**DIRECTIONS**
Give back every record exactly, images excluded.
** Opening EXCERPTED RECORDS block **
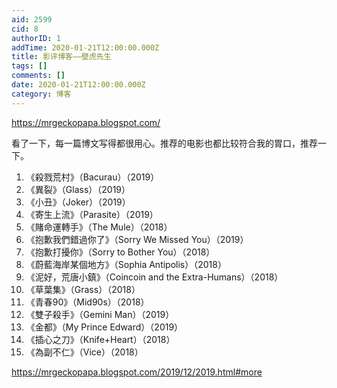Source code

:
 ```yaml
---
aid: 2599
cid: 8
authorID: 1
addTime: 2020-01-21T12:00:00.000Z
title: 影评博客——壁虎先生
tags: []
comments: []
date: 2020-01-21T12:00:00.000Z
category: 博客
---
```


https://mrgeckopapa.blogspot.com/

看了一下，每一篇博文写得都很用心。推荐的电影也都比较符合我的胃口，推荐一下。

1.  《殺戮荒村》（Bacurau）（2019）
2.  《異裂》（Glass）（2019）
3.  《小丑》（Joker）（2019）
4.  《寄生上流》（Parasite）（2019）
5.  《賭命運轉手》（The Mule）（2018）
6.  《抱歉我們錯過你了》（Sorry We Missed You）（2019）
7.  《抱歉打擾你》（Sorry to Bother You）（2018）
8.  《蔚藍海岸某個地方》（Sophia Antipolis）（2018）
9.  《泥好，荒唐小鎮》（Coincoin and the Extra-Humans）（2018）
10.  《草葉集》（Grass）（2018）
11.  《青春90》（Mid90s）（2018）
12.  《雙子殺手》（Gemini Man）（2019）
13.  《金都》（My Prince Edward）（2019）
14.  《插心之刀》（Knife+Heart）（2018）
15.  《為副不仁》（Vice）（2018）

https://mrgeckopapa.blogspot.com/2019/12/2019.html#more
** Closing EXCERPTED RECORDS block **
**REPLY TO THE TASK**
Source code

:
 ```yaml
---
aid: 2599
cid: 8
authorID: 1
addTime: 2020-01-21T12:00:00.000Z
title: 影评博客——壁虎先生
tags: []
comments: []
date: 2020-01-21T12:00:00.000Z
category: 博客
---
```


https://mrgeckopapa.blogspot.com/

看了一下，每一篇博文写得都很用心。推荐的电影也都比较符合我的胃口，推荐一下。

1.  《殺戮荒村》（Bacurau）（2019）
2.  《異裂》（Glass）（2019）
3.  《小丑》（Joker）（2019）
4.  《寄生上流》（Parasite）（2019）
5.  《賭命運轉手》（The Mule）（2018）
6.  《抱歉我們錯過你了》（Sorry We Missed You）（2019）
7.  《抱歉打擾你》（Sorry to Bother You）（2018）
8.  《蔚藍海岸某個地方》（Sophia Antipolis）（2018）
9.  《泥好，荒唐小鎮》（Coincoin and the Extra-Humans）（2018）
10.  《草葉集》（Grass）（2018）
11.  《青春90》（Mid90s）（2018）
12.  《雙子殺手》（Gemini Man）（2019）
13.  《金都》（My Prince Edward）（2019）
14.  《插心之刀》（Knife+Heart）（2018）
15.  《為副不仁》（Vice）（2018）

https://mrgeckopapa.blogspot.com/2019/12/2019.html#more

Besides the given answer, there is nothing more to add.